Complications of Behcet’s Syndrome
Behcet’s syndrome is quite a peculiar medical condition because it involves episodes of recurrent genital and oral ulceration and panuveitis which occur for no particular reasons and its causes cannot be pinpointed. The disease is commonly characterized by constitutional disturbances, loss of weight, fatigue, malaise and similar symptoms. Some cases of Behcet’s syndrome may also be involved in certain skin related symptoms such as pustular eruptions of pseudofolliculitis and erythema nodosum. Other symptoms which may be associated with Behcet’s syndrome include oligoarthrtopathy of the shoulders, ankles and the knees. Some rare cases of Behcet’s syndrome may also involve certain symptoms which affect the kidneys, the lungs and the gastrointestinal tract. Behcet’s syndrome may also be associated with certain types of medical complications as well. Neurological complications triggered by the Behcet’s syndrome are not fully understood and the exact causes are yet to be discovered. There are also certain vascular complications but they only occur in rare cases. When they do occur, they usually involve meningoencephalitis, hemisphere lesions and spinal cord lesions. In most cases the patients recover completely over the period of a few years. There are still cases which may involve further attacks, and sometimes even disability induced by progressive deterioration may occur. Repeated attacks along with high levels of leucocytosis, progressive disease course and incomplete recovery are only some of the factors associated with the poor prognosis for this medical condition.
Epidemiology of Behcet’s Syndrome
Behcet’s syndrome is a medical condition which occurs mostly in Eastern Asia, the Middle East and around the eastern portions of the Mediterranean. The country mostly affected by this dreadful medical condition is Japan. This disease is also quite common in Turkey, where it occurs in rural areas much more than it does in urban areas of the country. There have also been cases of Behcet’s disease reported in the United Kingdom.
Diagnosis and Study
Behcet’s syndrome is not that easy to diagnose. Certain criteria changes included an increase in diagnostic specificity and diagnostic sensitivity. Recurrent oral ulceration was always the prerequisite for the diagnosis of the Behcet’s syndrome but there are also cases of this medical condition in which oral ulceration does not occur at all. During the fifties it was first discovered that the Behcet’s syndrome is associated with certain neurological factors. It was during these times that the clinical syndromes were classified into main three types. The first type involved brainstem disturbance which is commonly accompanied by bulbar muscle weakness, ataxia, dysarthria, gaze palsies, nystagmus, ocular motor dysfunction, evolving cranial neuropathies, skin eruptions, arthralgia and fever. Other common symptoms may involve meningism and headaches. The second type envolved meningomyelitis commonly accompanied by hemisphere signs, spinal cord signs and neurological signs. The third syndrome is a confusional one, usually accompanied by quadriparesis, pseudobulbar palsy, Parkinsonism and dementia. Certain vascular complications may occur in some cases and the same can be said for certain types of thrombosis. Rare cases of Behcet’s syndrome may also affect the muscles, which are manifested as polymyositis. Current studies associated with the Behcet’s syndrome are aimed at defining other clinical syndromes which may be associated with the disease. Further goals of the current studies include characterizing different sorts of imaging and immunological abnormalities and identifying immunological and clinical prognostic factors related to further activities.

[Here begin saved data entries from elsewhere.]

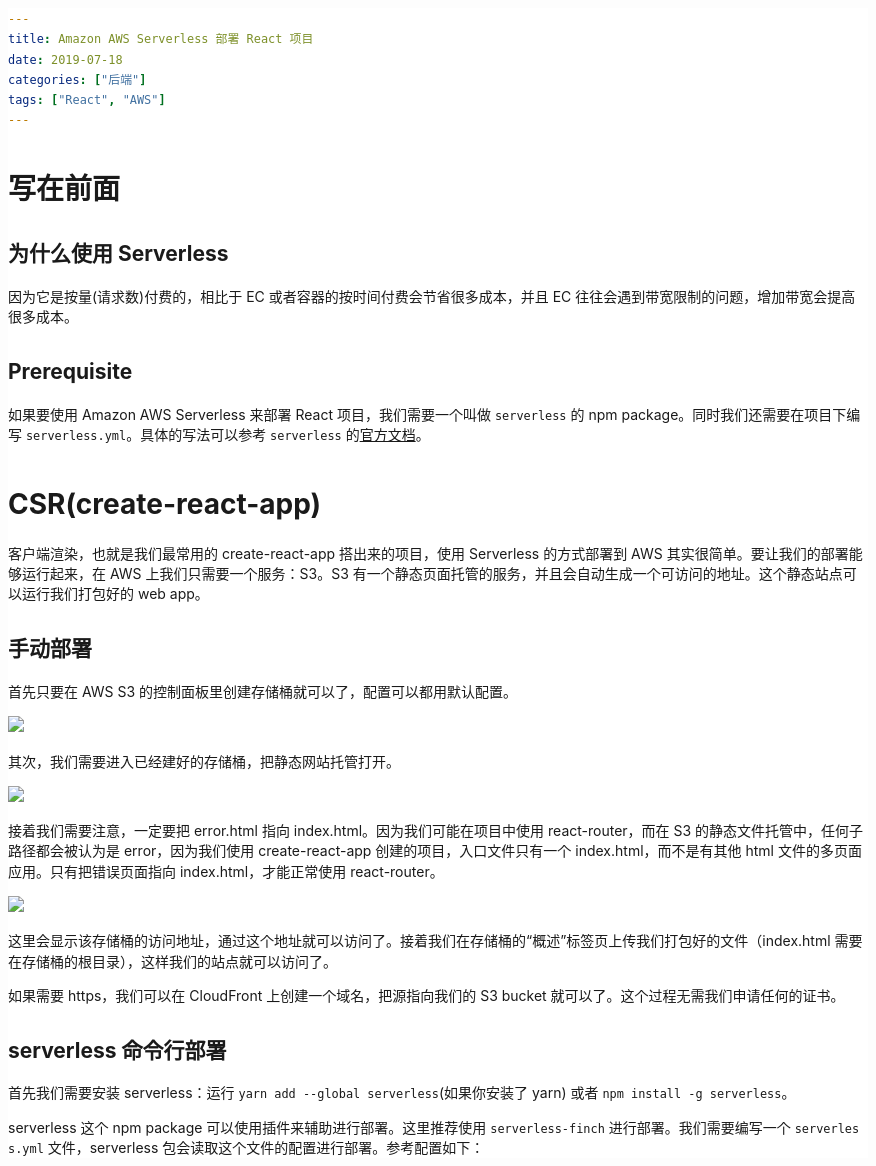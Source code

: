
 ```yaml
---
title: Amazon AWS Serverless 部署 React 项目
date: 2019-07-18
categories: ["后端"]
tags: ["React", "AWS"]
---
```


# 写在前面

## 为什么使用 Serverless

因为它是按量(请求数)付费的，相比于 EC 或者容器的按时间付费会节省很多成本，并且 EC 往往会遇到带宽限制的问题，增加带宽会提高很多成本。

## Prerequisite

如果要使用 Amazon AWS Serverless 来部署 React 项目，我们需要一个叫做 `serverless` 的 npm package。同时我们还需要在项目下编写 `serverless.yml`。具体的写法可以参考 `serverless` 的[官方文档](https://serverless.com/)。

# CSR(create-react-app)

客户端渲染，也就是我们最常用的 create-react-app 搭出来的项目，使用 Serverless 的方式部署到 AWS 其实很简单。要让我们的部署能够运行起来，在 AWS 上我们只需要一个服务：S3。S3 有一个静态页面托管的服务，并且会自动生成一个可访问的地址。这个静态站点可以运行我们打包好的 web app。

## 手动部署

首先只要在 AWS S3 的控制面板里创建存储桶就可以了，配置可以都用默认配置。

![](/images/aws-serverless-deployment/aws-1.png)

其次，我们需要进入已经建好的存储桶，把静态网站托管打开。

![](/images/aws-serverless-deployment/aws-2.jpg)

接着我们需要注意，一定要把 error.html 指向 index.html。因为我们可能在项目中使用 react-router，而在 S3 的静态文件托管中，任何子路径都会被认为是 error，因为我们使用 create-react-app 创建的项目，入口文件只有一个 index.html，而不是有其他 html 文件的多页面应用。只有把错误页面指向 index.html，才能正常使用 react-router。

![](/images/aws-serverless-deployment/aws-3.png)

这里会显示该存储桶的访问地址，通过这个地址就可以访问了。接着我们在存储桶的“概述”标签页上传我们打包好的文件（index.html 需要在存储桶的根目录），这样我们的站点就可以访问了。

如果需要 https，我们可以在 CloudFront 上创建一个域名，把源指向我们的 S3 bucket 就可以了。这个过程无需我们申请任何的证书。

## serverless 命令行部署

首先我们需要安装 serverless：运行 `yarn add --global serverless`(如果你安装了 yarn) 或者 `npm install -g serverless`。

serverless 这个 npm package 可以使用插件来辅助进行部署。这里推荐使用 `serverless-finch` 进行部署。我们需要编写一个 `serverless.yml` 文件，serverless 包会读取这个文件的配置进行部署。参考配置如下：
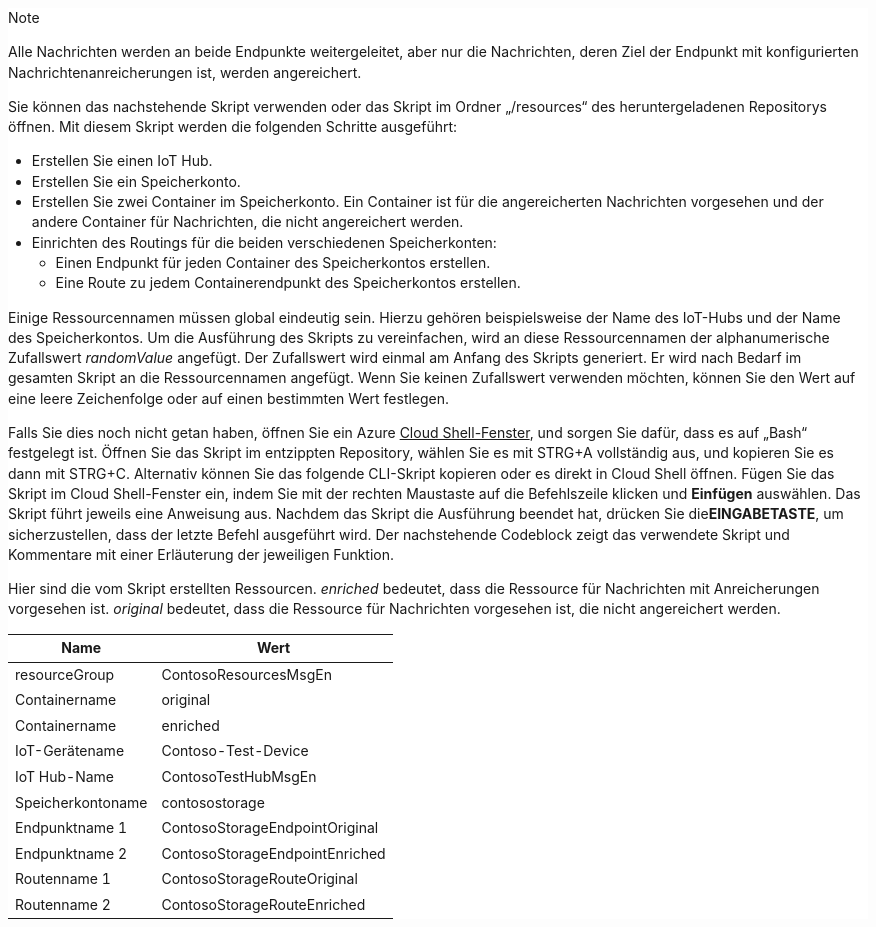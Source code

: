 > [!NOTE]
> Alle Nachrichten werden an beide Endpunkte weitergeleitet, aber nur die Nachrichten, deren Ziel der Endpunkt mit konfigurierten Nachrichtenanreicherungen ist, werden angereichert.
>

Sie können das nachstehende Skript verwenden oder das Skript im Ordner „/resources“ des heruntergeladenen Repositorys öffnen. Mit diesem Skript werden die folgenden Schritte ausgeführt:

* Erstellen Sie einen IoT Hub.
* Erstellen Sie ein Speicherkonto.
* Erstellen Sie zwei Container im Speicherkonto. Ein Container ist für die angereicherten Nachrichten vorgesehen und der andere Container für Nachrichten, die nicht angereichert werden.
* Einrichten des Routings für die beiden verschiedenen Speicherkonten:
    * Einen Endpunkt für jeden Container des Speicherkontos erstellen.
    * Eine Route zu jedem Containerendpunkt des Speicherkontos erstellen.

Einige Ressourcennamen müssen global eindeutig sein. Hierzu gehören beispielsweise der Name des IoT-Hubs und der Name des Speicherkontos. Um die Ausführung des Skripts zu vereinfachen, wird an diese Ressourcennamen der alphanumerische Zufallswert *randomValue* angefügt. Der Zufallswert wird einmal am Anfang des Skripts generiert. Er wird nach Bedarf im gesamten Skript an die Ressourcennamen angefügt. Wenn Sie keinen Zufallswert verwenden möchten, können Sie den Wert auf eine leere Zeichenfolge oder auf einen bestimmten Wert festlegen.

Falls Sie dies noch nicht getan haben, öffnen Sie ein Azure [Cloud Shell-Fenster](https://shell.azure.com), und sorgen Sie dafür, dass es auf „Bash“ festgelegt ist. Öffnen Sie das Skript im entzippten Repository, wählen Sie es mit STRG+A vollständig aus, und kopieren Sie es dann mit STRG+C. Alternativ können Sie das folgende CLI-Skript kopieren oder es direkt in Cloud Shell öffnen. Fügen Sie das Skript im Cloud Shell-Fenster ein, indem Sie mit der rechten Maustaste auf die Befehlszeile klicken und **Einfügen** auswählen. Das Skript führt jeweils eine Anweisung aus. Nachdem das Skript die Ausführung beendet hat, drücken Sie die**EINGABETASTE**, um sicherzustellen, dass der letzte Befehl ausgeführt wird. Der nachstehende Codeblock zeigt das verwendete Skript und Kommentare mit einer Erläuterung der jeweiligen Funktion.

Hier sind die vom Skript erstellten Ressourcen. *enriched* bedeutet, dass die Ressource für Nachrichten mit Anreicherungen vorgesehen ist. *original* bedeutet, dass die Ressource für Nachrichten vorgesehen ist, die nicht angereichert werden.

| Name | Wert |
|-----|-----|
| resourceGroup | ContosoResourcesMsgEn |
| Containername | original  |
| Containername | enriched  |
| IoT-Gerätename | Contoso-Test-Device |
| IoT Hub-Name | ContosoTestHubMsgEn |
| Speicherkontoname | contosostorage |
| Endpunktname 1 | ContosoStorageEndpointOriginal |
| Endpunktname 2 | ContosoStorageEndpointEnriched|
| Routenname 1 | ContosoStorageRouteOriginal |
| Routenname 2 | ContosoStorageRouteEnriched |

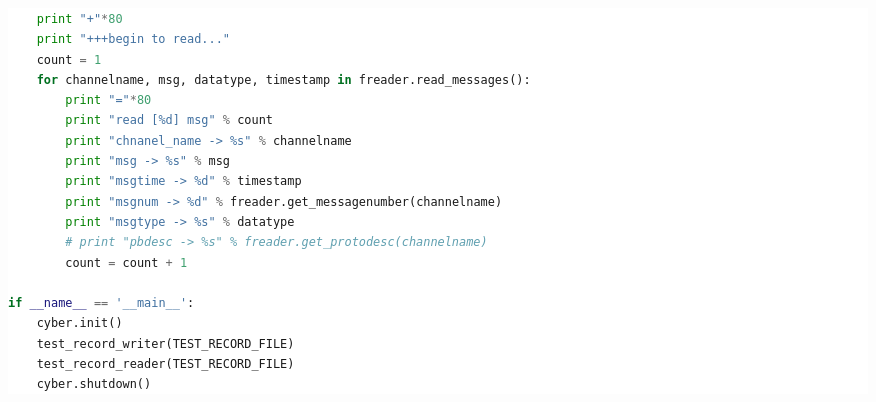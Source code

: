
 ```python
    print "+"*80
    print "+++begin to read..."
    count = 1
    for channelname, msg, datatype, timestamp in freader.read_messages():
        print "="*80
        print "read [%d] msg" % count
        print "chnanel_name -> %s" % channelname
        print "msg -> %s" % msg
        print "msgtime -> %d" % timestamp
        print "msgnum -> %d" % freader.get_messagenumber(channelname)
        print "msgtype -> %s" % datatype
        # print "pbdesc -> %s" % freader.get_protodesc(channelname)
        count = count + 1

if __name__ == '__main__':
    cyber.init()
    test_record_writer(TEST_RECORD_FILE)
    test_record_reader(TEST_RECORD_FILE)
    cyber.shutdown()

```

There was a study which included 50 patients who suffered from Behcet’s syndrome. 31 patients were male, 19 of them were female. Three patients originated from North Africa, two from the Indian subcontinent, three from Turkey, three from Iran and thirty nine from Europe. Only one patient did not have any mouth ulcers. 29 patients suffered from uveitis and 41 patients suffered from orogenital ulceration. 30 cases included the neurological syndrome, 22 cases involved skin lesions and 20 cases involved oligoarthritis. Out of all 50 patients, five of them suffered from certain hemisphere signs, seven of them suffered from spinal cord syndromes and 25 five of them had meningoencephalitis which affected their brainstems. There were four patients who only showed symptoms and signs of encephalopathy and meningitis. There was only one reported case of optic neuropathy, and the same can be said for that singular case of bilateral facial weakness. There was a singular case of isolated bilateral sensorineural deafness as well. Out of all 50 patients there were only two cases of acute vestibular disturbance reported and there were also two cases of cortical venous thrombosis. Intracranial hypertension occurred in only four patients. Only one patient suffered from pontine disturbance, two patients had trouble with dysphagia and dysarthria, while there were twenty patients who experiences ocular motor dysfunction and ataxia. Seven of them experienced spinal cord disease. Four patients had hemiparesis and there was only one case of hemisensory disturbance. There were three patients who even hadseizures.